(INPUT RECORDS)

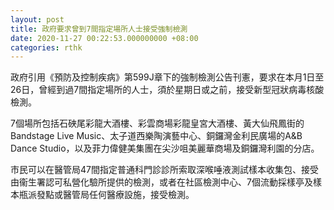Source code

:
 ```yaml
---
layout: post
title: 政府要求曾到7間指定場所人士接受強制檢測
date: 2020-11-27 00:22:53.000000000 +08:00
categories: rthk
---
```


政府引用《預防及控制疾病》第599J章下的強制檢測公告刊憲，要求在本月1日至26日，曾經到過7間指定場所的人士，須於星期日或之前，接受新型冠狀病毒核酸檢測。

7個場所包括石硤尾彩龍大酒樓、彩雲商場彩龍皇宮大酒樓、黃大仙飛鳳街的Bandstage Live Music、太子道西樂陶演藝中心、銅鑼灣金利民廣場的A&B Dance Studio，以及菲力偉健美集團在尖沙咀美麗華商場及銅鑼灣利園的分店。

市民可以在醫管局47間指定普通科門診診所索取深喉唾液測試樣本收集包、接受由衞生署認可私營化驗所提供的檢測，或者在社區檢測中心、7個流動採樣亭及樣本瓶派發點或醫管局任何醫療設施，接受檢測。
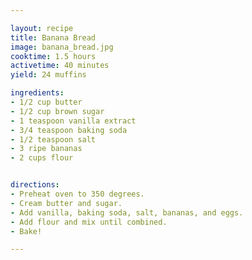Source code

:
 ```yaml
---

layout: recipe
title: Banana Bread
image: banana_bread.jpg
cooktime: 1.5 hours
activetime: 40 minutes
yield: 24 muffins

ingredients:
- 1/2 cup butter
- 1/2 cup brown sugar
- 1 teaspoon vanilla extract
- 3/4 teaspoon baking soda
- 1/2 teaspoon salt
- 3 ripe bananas
- 2 cups flour


directions:
- Preheat oven to 350 degrees.
- Cream butter and sugar.
- Add vanilla, baking soda, salt, bananas, and eggs.
- Add flour and mix until combined.
- Bake!

---
```

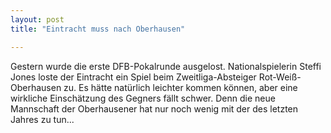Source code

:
 ```yaml
---
layout: post
title: "Eintracht muss nach Oberhausen"

---
```


Gestern wurde die erste DFB-Pokalrunde ausgelost. Nationalspielerin Steffi Jones loste der Eintracht ein Spiel beim Zweitliga-Absteiger Rot-Weiß-Oberhausen zu. Es hätte natürlich leichter kommen können, aber eine wirkliche Einschätzung des Gegners fällt schwer. Denn die neue Mannschaft der Oberhausener hat nur noch wenig mit der des letzten Jahres zu tun...


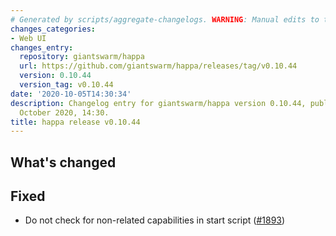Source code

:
 ```yaml
---
# Generated by scripts/aggregate-changelogs. WARNING: Manual edits to this files will be overwritten.
changes_categories:
- Web UI
changes_entry:
  repository: giantswarm/happa
  url: https://github.com/giantswarm/happa/releases/tag/v0.10.44
  version: 0.10.44
  version_tag: v0.10.44
date: '2020-10-05T14:30:34'
description: Changelog entry for giantswarm/happa version 0.10.44, published on 05
  October 2020, 14:30.
title: happa release v0.10.44
---
```


## What's changed

## Fixed

- Do not check for non-related capabilities in start script ([#1893](https://github.com/giantswarm/happa/pull/1893))

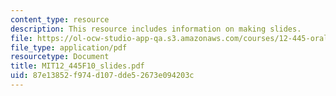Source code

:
 ```yaml
---
content_type: resource
description: This resource includes information on making slides.
file: https://ol-ocw-studio-app-qa.s3.amazonaws.com/courses/12-445-oral-communication-in-the-earth-atmospheric-and-planetary-sciences-fall-2010/87e13852f974d107dde52673e094203c_MIT12_445F10_slides.pdf
file_type: application/pdf
resourcetype: Document
title: MIT12_445F10_slides.pdf
uid: 87e13852-f974-d107-dde5-2673e094203c
---
```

(End INPUT RECORDS)

WHAT TO WORK ON
What is the number of lines in the entries above that contain the word "teaspoon"? Answer with that number only.

RESPONSE BELOW
3